### Work order
Look through the entries below and report every line that has "string".

### Extracted data
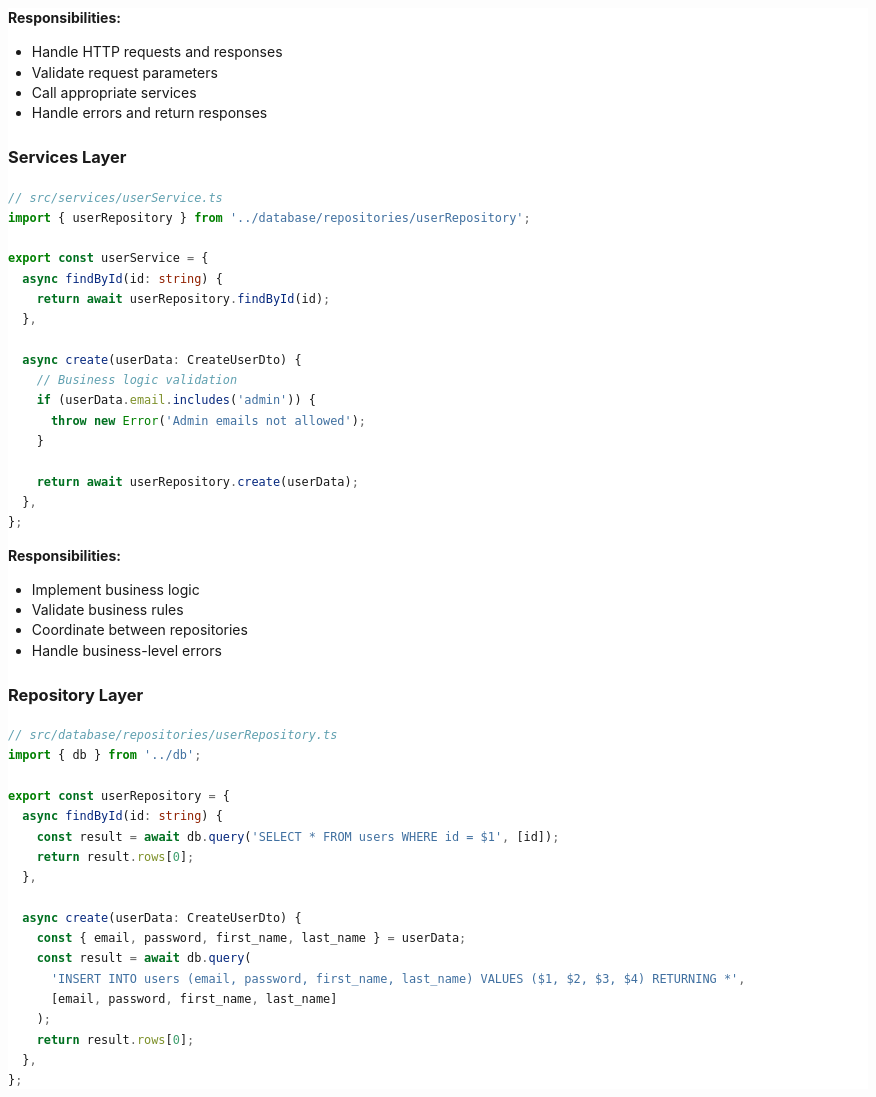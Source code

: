 **Responsibilities:**

- Handle HTTP requests and responses
- Validate request parameters
- Call appropriate services
- Handle errors and return responses

### Services Layer

```typescript
// src/services/userService.ts
import { userRepository } from '../database/repositories/userRepository';

export const userService = {
  async findById(id: string) {
    return await userRepository.findById(id);
  },

  async create(userData: CreateUserDto) {
    // Business logic validation
    if (userData.email.includes('admin')) {
      throw new Error('Admin emails not allowed');
    }

    return await userRepository.create(userData);
  },
};
```

**Responsibilities:**

- Implement business logic
- Validate business rules
- Coordinate between repositories
- Handle business-level errors

### Repository Layer

```typescript
// src/database/repositories/userRepository.ts
import { db } from '../db';

export const userRepository = {
  async findById(id: string) {
    const result = await db.query('SELECT * FROM users WHERE id = $1', [id]);
    return result.rows[0];
  },

  async create(userData: CreateUserDto) {
    const { email, password, first_name, last_name } = userData;
    const result = await db.query(
      'INSERT INTO users (email, password, first_name, last_name) VALUES ($1, $2, $3, $4) RETURNING *',
      [email, password, first_name, last_name]
    );
    return result.rows[0];
  },
};
```
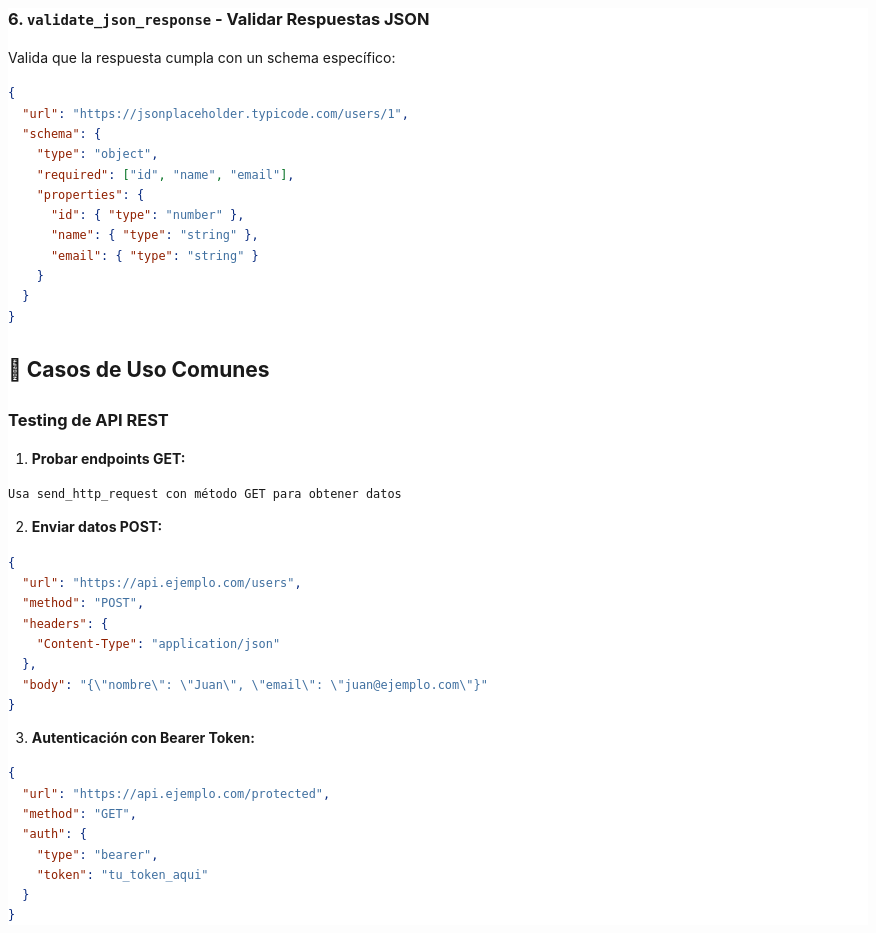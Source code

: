 ### 6. `validate_json_response` - Validar Respuestas JSON

Valida que la respuesta cumpla con un schema específico:

```json
{
  "url": "https://jsonplaceholder.typicode.com/users/1",
  "schema": {
    "type": "object",
    "required": ["id", "name", "email"],
    "properties": {
      "id": { "type": "number" },
      "name": { "type": "string" },
      "email": { "type": "string" }
    }
  }
}
```

## 🎯 Casos de Uso Comunes

### Testing de API REST

1. **Probar endpoints GET:**

```
Usa send_http_request con método GET para obtener datos
```

2. **Enviar datos POST:**

```json
{
  "url": "https://api.ejemplo.com/users",
  "method": "POST",
  "headers": {
    "Content-Type": "application/json"
  },
  "body": "{\"nombre\": \"Juan\", \"email\": \"juan@ejemplo.com\"}"
}
```

3. **Autenticación con Bearer Token:**

```json
{
  "url": "https://api.ejemplo.com/protected",
  "method": "GET",
  "auth": {
    "type": "bearer",
    "token": "tu_token_aqui"
  }
}
```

### Finished task
  async findById(id: string) {
  async findById(id: string) {
      "name": { "type": "string" },
      "email": { "type": "string" }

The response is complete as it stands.